Je ne pense pas, car l’enregistrement en duo fonctionne à la perfection. Nous sommes tous deux multi-instrumentistes et le studio est un peu notre terrain de jeu : nous y échangeons et partageons nos instruments. Seuls les instruments à cordes ont été enregistrés par d’autres musiciens à Londres. (NdR: mentionnons aussi la présence de trois batteurs de session, dont Gavin Harrison et Chris Maitland, respectivement batteur actuel et ex-batteur de Porcupine Tree).
Aviv, tu es très célèbre en Israël. Etait-ce gênant pour toi de jouer devant un public qui ne te connaît pas, notamment lors de tes concerts solo en ouverture de Porcupine Tree en novembre dernier ?

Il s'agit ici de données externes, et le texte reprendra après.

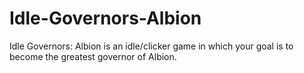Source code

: # Idle-Governors-Albion
Idle Governors: Albion is an idle/clicker game in which your goal is to become the greatest governor of Albion.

Tu ne peux pas imaginer à quel point c’est génial de repartir à zéro et de se produire devant un nouveau public ! J’ai tout laissé derrière moi : j’ai un vaste public en Israël, j’y ai vendu plus d’un million de disques. Pour moi, c’est incroyable de jouer à Londres, devant sept cents Anglais qui aiment Blackfield et aiment mes chansons, puisque j’ai écrit quatre-vingt pour cent des chansons du groupe (NdR: comprendre une participation à l’écriture de quatre-vingt pour cent des morceaux du groupe, la plupart étant écrits en collaboration avec Wilson…). C’est pour moi un rêve qui se réalise : j’ai franchi les frontières israéliennes, ce qu’aucun autre artiste n’avait fait auparavant.
Steven, comment vis-tu l’énorme succès de Blackfield en Israël ? Vous avez par exemple joué récemment pour une émission télévisée, devant un public d’adolescentes qui chantaient avec vous…
Steven : Je trouve assez surréaliste de vivre cela si tard dans ma carrière. Je fais de la musique depuis bientôt quinze ans, et vu le genre de musique que je pratique, je n’avais jamais joué devant des adolescentes ! Une grande partie du public d’Aviv est très jeune. Et bizarrement, ils ont l’air de bien m’aimer ! Ils aiment ma coupe de cheveux ! (rires) Je trouve ça très marrant. Etrange, mais vraiment marrant.
Aviv, qu’est-ce qui t’attire dans la musique de Steven ?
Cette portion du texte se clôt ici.